*** Begin section ***
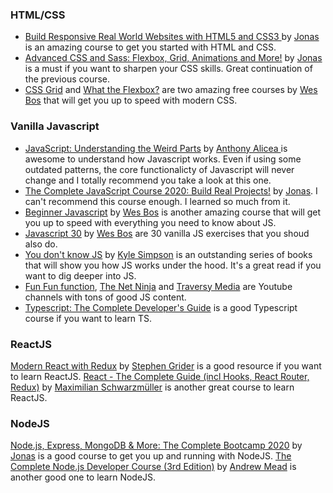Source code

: ### HTML/CSS

- [Build Responsive Real World Websites with HTML5 and CSS3
  ](https://www.udemy.com/course/design-and-develop-a-killer-website-with-html5-and-css3/) by [Jonas](https://www.udemy.com/user/jonasschmedtmann/) is an amazing course to get you started with HTML and CSS.
- [Advanced CSS and Sass: Flexbox, Grid, Animations and More!](https://www.udemy.com/course/advanced-css-and-sass) by [Jonas](https://www.udemy.com/user/jonasschmedtmann/) is a must if you want to sharpen your CSS skills. Great continuation of the previous course.
- [CSS Grid](https://cssgrid.io/) and [What the Flexbox?](https://flexbox.io/) are two amazing free courses by [Wes Bos](https://twitter.com/wesbos) that will get you up to speed with modern CSS.

### Vanilla Javascript

- [JavaScript: Understanding the Weird Parts](https://www.udemy.com/course/understand-javascript/) by [Anthony Alicea
  ](https://www.udemy.com/user/anthonypalicea/) is awesome to understand how Javascript works. Even if using some outdated patterns, the core functionalicty of Javascript will never change and I totally recommend you take a look at this one.
- [The Complete JavaScript Course 2020: Build Real Projects!](https://www.udemy.com/course/the-complete-javascript-course/) by [Jonas](https://www.udemy.com/user/jonasschmedtmann/). I can't recommend this course enough. I learned so much from it.
- [Beginner Javascript](https://beginnerjavascript.com/) by [Wes Bos](https://twitter.com/wesbos) is another amazing course that will get you up to speed with everything you need to know about JS.
- [Javascript 30](https://javascript30.com/) by [Wes Bos](https://twitter.com/wesbos) are 30 vanilla JS exercises that you shoud also do.
- [You don't know JS](https://github.com/getify/You-Dont-Know-JS) by [Kyle Simpson](https://github.com/getify) is an outstanding series of books that will show you how JS works under the hood. It's a great read if you want to dig deeper into JS.
- [Fun Fun function](https://www.youtube.com/channel/UCO1cgjhGzsSYb1rsB4bFe4Q), [The Net Ninja](https://www.youtube.com/channel/UCW5YeuERMmlnqo4oq8vwUpg) and [Traversy Media](https://www.youtube.com/channel/UC29ju8bIPH5as8OGnQzwJyA) are Youtube channels with tons of good JS content.
- [Typescript: The Complete Developer's Guide](https://www.udemy.com/course/typescript-the-complete-developers-guide/) is a good Typescript course if you want to learn TS.

### ReactJS

[Modern React with Redux](https://www.udemy.com/course/react-redux) by [Stephen Grider](https://twitter.com/ste_grider) is a good resource if you want to learn ReactJS.
[React - The Complete Guide (incl Hooks, React Router, Redux)](https://www.udemy.com/course/react-the-complete-guide-incl-redux/) by [Maximilian Schwarzmüller](https://twitter.com/academind_real) is another great course to learn ReactJS.

### NodeJS

[Node.js, Express, MongoDB & More: The Complete Bootcamp 2020](https://www.udemy.com/course/nodejs-express-mongodb-bootcamp/) by [Jonas](https://www.udemy.com/user/jonasschmedtmann/) is a good course to get you up and running with NodeJS.
[The Complete Node.js Developer Course (3rd Edition)](https://www.udemy.com/course/the-complete-nodejs-developer-course-2/) by [Andrew Mead](https://twitter.com/andrew_j_mead) is another good one to learn NodeJS.
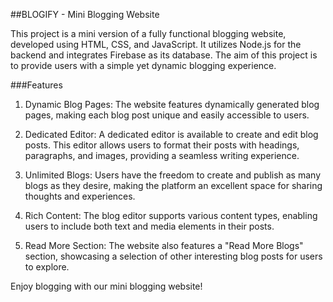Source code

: ##BLOGIFY - Mini Blogging Website

This project is a mini version of a fully functional blogging website, developed using HTML, CSS, and JavaScript. It utilizes Node.js for the backend and integrates Firebase as its database. The aim of this project is to provide users with a simple yet dynamic blogging experience.

###Features
1. Dynamic Blog Pages: The website features dynamically generated blog pages, making each blog post unique and easily accessible to users.

2. Dedicated Editor: A dedicated editor is available to create and edit blog posts. This editor allows users to format their posts with headings, paragraphs, and images, providing a seamless writing experience.

3. Unlimited Blogs: Users have the freedom to create and publish as many blogs as they desire, making the platform an excellent space for sharing thoughts and experiences.

4. Rich Content: The blog editor supports various content types, enabling users to include both text and media elements in their posts.

5. Read More Section: The website also features a "Read More Blogs" section, showcasing a selection of other interesting blog posts for users to explore.

Enjoy blogging with our mini blogging website!
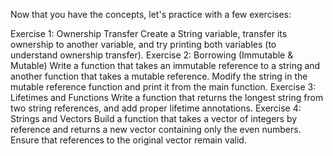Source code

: Now that you have the concepts, let's practice with a few exercises:

Exercise 1: Ownership Transfer
Create a String variable, transfer its ownership to another variable, and try printing both variables (to understand ownership transfer).
Exercise 2: Borrowing (Immutable & Mutable)
Write a function that takes an immutable reference to a string and another function that takes a mutable reference. Modify the string in the mutable reference function and print it from the main function.
Exercise 3: Lifetimes and Functions
Write a function that returns the longest string from two string references, and add proper lifetime annotations.
Exercise 4: Strings and Vectors
Build a function that takes a vector of integers by reference and returns a new vector containing only the even numbers. Ensure that references to the original vector remain valid.
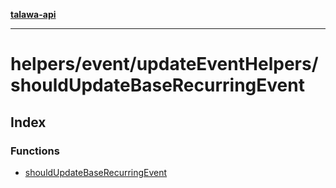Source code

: [**talawa-api**](../../../../README.md)

***

# helpers/event/updateEventHelpers/shouldUpdateBaseRecurringEvent

## Index

### Functions

- [shouldUpdateBaseRecurringEvent](functions/shouldUpdateBaseRecurringEvent.md)
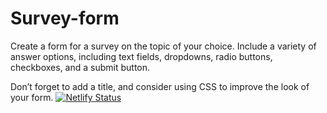 # Survey-form
Create a form for a survey on the topic of your choice. Include a variety of answer options, including text fields, dropdowns, radio buttons, checkboxes, and a submit button. 

Don’t forget to add a title, and consider using CSS to improve the look of your form.
[![Netlify Status](https://api.netlify.com/api/v1/badges/aa0429b6-5e2f-4559-b55c-867bc5c2e4cb/deploy-status)](https://app.netlify.com/sites/bbqgrillsurveyform/deploys)
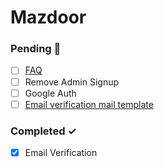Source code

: # Mazdoor

### Pending 📝
- [ ] [FAQ](http://uts3.netlify.app)
- [ ] Remove Admin Signup
- [ ] Google Auth
- [ ] [Email verification mail template](https://www.liveagent.com/templates/verification/)

### Completed ✓ 
- [x] Email Verification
*** End section ***
### PROBLEM TO SOLVE
Pull every line holding "your" out of the records.

### SOLUTION TO THE PROBLEM
- [Advanced CSS and Sass: Flexbox, Grid, Animations and More!](https://www.udemy.com/course/advanced-css-and-sass) by [Jonas](https://www.udemy.com/user/jonasschmedtmann/) is a must if you want to sharpen your CSS skills. Great continuation of the previous course.
Create a form for a survey on the topic of your choice. Include a variety of answer options, including text fields, dropdowns, radio buttons, checkboxes, and a submit button. 
Don’t forget to add a title, and consider using CSS to improve the look of your form.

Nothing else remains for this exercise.